== Task details ==
Could you retype, exactly as written, every line from the top of the records through the line that contains "resume project diagramm"?

Saved entries:
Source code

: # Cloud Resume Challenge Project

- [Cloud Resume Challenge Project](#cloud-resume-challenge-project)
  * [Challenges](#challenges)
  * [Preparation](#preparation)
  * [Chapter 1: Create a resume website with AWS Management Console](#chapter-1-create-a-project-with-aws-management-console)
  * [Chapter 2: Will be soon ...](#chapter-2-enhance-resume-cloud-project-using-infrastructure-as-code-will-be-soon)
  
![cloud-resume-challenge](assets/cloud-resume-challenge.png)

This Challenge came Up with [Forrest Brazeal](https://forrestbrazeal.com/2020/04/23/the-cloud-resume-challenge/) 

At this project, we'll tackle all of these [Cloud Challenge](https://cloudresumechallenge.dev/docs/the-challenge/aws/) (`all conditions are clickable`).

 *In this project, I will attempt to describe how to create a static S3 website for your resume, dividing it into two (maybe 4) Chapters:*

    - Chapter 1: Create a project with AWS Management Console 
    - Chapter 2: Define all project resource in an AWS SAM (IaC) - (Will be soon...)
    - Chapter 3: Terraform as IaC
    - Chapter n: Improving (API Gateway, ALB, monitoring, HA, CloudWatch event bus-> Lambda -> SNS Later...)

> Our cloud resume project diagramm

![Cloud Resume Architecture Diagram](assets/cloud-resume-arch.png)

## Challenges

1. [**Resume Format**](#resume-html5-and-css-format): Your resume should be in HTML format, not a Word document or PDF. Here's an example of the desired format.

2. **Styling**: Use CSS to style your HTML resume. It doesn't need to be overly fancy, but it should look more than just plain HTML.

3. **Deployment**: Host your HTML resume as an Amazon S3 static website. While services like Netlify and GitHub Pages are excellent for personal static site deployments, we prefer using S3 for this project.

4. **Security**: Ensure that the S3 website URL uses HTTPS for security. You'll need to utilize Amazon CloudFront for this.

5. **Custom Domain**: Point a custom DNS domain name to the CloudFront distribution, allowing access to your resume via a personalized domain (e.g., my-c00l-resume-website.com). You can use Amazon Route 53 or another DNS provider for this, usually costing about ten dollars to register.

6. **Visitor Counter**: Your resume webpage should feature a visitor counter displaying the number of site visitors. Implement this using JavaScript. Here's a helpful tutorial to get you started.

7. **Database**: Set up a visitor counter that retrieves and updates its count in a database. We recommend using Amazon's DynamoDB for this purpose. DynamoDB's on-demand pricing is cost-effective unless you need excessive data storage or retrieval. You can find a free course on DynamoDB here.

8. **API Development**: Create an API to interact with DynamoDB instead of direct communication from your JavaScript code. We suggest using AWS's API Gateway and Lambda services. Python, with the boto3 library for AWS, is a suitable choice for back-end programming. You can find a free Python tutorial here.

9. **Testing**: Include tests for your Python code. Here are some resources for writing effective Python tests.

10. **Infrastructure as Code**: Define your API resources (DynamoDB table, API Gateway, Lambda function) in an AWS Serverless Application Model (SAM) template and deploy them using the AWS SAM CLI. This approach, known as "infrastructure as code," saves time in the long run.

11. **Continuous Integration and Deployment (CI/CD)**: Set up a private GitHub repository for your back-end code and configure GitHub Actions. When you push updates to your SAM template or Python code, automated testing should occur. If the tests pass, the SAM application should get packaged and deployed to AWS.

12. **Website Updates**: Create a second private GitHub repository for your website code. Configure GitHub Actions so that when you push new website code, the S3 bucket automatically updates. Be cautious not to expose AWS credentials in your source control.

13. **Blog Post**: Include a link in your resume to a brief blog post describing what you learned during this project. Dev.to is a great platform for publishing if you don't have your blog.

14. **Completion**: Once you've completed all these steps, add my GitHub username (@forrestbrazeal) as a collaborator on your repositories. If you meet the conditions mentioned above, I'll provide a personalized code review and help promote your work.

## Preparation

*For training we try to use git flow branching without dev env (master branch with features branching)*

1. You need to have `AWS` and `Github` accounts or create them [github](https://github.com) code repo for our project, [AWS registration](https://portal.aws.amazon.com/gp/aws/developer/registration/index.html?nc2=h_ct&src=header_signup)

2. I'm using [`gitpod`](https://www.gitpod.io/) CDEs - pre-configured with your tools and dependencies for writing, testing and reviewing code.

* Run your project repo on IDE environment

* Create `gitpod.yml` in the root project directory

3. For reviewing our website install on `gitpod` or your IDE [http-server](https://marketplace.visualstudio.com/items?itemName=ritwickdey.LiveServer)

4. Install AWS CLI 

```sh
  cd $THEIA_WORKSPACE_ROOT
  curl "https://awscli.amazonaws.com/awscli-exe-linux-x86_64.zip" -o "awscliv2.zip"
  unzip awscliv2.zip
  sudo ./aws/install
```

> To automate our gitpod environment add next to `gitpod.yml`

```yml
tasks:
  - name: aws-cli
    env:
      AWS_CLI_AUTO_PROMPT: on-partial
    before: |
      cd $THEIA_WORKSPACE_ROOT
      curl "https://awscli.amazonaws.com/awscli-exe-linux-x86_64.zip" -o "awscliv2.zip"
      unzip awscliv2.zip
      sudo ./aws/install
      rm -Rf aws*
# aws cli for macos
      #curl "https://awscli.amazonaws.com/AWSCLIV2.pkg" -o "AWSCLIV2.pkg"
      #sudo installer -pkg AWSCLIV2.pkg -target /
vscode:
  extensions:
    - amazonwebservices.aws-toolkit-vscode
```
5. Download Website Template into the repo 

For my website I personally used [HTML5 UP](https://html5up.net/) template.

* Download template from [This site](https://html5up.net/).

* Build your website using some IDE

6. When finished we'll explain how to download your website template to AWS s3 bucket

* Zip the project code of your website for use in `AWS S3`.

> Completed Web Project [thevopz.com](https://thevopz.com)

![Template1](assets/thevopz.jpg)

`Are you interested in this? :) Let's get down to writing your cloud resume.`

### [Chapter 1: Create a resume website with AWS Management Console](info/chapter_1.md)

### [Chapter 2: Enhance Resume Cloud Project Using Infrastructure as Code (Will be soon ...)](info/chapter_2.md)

== Response ==
Source code

: # Cloud Resume Challenge Project

- [Cloud Resume Challenge Project](#cloud-resume-challenge-project)
  * [Challenges](#challenges)
  * [Preparation](#preparation)
  * [Chapter 1: Create a resume website with AWS Management Console](#chapter-1-create-a-project-with-aws-management-console)
  * [Chapter 2: Will be soon ...](#chapter-2-enhance-resume-cloud-project-using-infrastructure-as-code-will-be-soon)
  
![cloud-resume-challenge](assets/cloud-resume-challenge.png)

This Challenge came Up with [Forrest Brazeal](https://forrestbrazeal.com/2020/04/23/the-cloud-resume-challenge/) 

At this project, we'll tackle all of these [Cloud Challenge](https://cloudresumechallenge.dev/docs/the-challenge/aws/) (`all conditions are clickable`).

 *In this project, I will attempt to describe how to create a static S3 website for your resume, dividing it into two (maybe 4) Chapters:*

    - Chapter 1: Create a project with AWS Management Console 
    - Chapter 2: Define all project resource in an AWS SAM (IaC) - (Will be soon...)
    - Chapter 3: Terraform as IaC
    - Chapter n: Improving (API Gateway, ALB, monitoring, HA, CloudWatch event bus-> Lambda -> SNS Later...)

> Our cloud resume project diagramm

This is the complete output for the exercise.